### Task statement
Extract exactly and only the lines of the data below, starting at the line with "data of the company." and stopping after the final line.

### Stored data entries
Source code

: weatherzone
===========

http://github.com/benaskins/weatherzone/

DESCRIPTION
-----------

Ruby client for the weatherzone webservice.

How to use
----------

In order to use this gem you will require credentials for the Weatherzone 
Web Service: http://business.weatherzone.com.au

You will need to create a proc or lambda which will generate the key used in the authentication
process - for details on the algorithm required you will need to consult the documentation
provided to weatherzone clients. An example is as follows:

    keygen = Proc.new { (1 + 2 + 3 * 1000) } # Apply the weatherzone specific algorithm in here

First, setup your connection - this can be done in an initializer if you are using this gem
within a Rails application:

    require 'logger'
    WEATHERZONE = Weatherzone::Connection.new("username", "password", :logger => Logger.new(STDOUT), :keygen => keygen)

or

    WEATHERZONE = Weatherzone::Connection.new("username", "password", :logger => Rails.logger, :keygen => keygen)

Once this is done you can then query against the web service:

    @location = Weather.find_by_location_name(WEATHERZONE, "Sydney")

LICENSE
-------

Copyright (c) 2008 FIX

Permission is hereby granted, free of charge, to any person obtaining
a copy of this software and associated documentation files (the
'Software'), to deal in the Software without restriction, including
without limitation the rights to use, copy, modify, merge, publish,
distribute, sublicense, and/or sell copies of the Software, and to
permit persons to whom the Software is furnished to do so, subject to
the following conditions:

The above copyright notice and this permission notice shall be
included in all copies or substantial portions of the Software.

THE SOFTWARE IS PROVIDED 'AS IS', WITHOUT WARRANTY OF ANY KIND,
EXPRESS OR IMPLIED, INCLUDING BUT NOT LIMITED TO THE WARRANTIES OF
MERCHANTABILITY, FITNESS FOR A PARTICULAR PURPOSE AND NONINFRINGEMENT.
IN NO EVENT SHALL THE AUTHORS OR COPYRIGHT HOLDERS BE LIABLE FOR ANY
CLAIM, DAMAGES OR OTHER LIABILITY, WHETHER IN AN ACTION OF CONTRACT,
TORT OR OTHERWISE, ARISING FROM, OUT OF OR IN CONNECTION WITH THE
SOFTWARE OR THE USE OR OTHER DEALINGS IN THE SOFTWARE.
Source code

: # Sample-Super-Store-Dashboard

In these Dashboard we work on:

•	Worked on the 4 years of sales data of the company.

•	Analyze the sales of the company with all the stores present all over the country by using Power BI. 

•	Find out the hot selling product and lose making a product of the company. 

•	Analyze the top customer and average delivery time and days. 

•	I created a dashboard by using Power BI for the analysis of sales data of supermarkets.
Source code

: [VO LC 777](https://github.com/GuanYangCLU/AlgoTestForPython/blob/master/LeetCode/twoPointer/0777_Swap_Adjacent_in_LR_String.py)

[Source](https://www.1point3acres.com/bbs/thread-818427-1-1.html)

### Solved exercise
•	Worked on the 4 years of sales data of the company.

•	Analyze the sales of the company with all the stores present all over the country by using Power BI. 

•	Find out the hot selling product and lose making a product of the company. 

•	Analyze the top customer and average delivery time and days. 

•	I created a dashboard by using Power BI for the analysis of sales data of supermarkets.
Source code

: [VO LC 777](https://github.com/GuanYangCLU/AlgoTestForPython/blob/master/LeetCode/twoPointer/0777_Swap_Adjacent_in_LR_String.py)

[Source](https://www.1point3acres.com/bbs/thread-818427-1-1.html)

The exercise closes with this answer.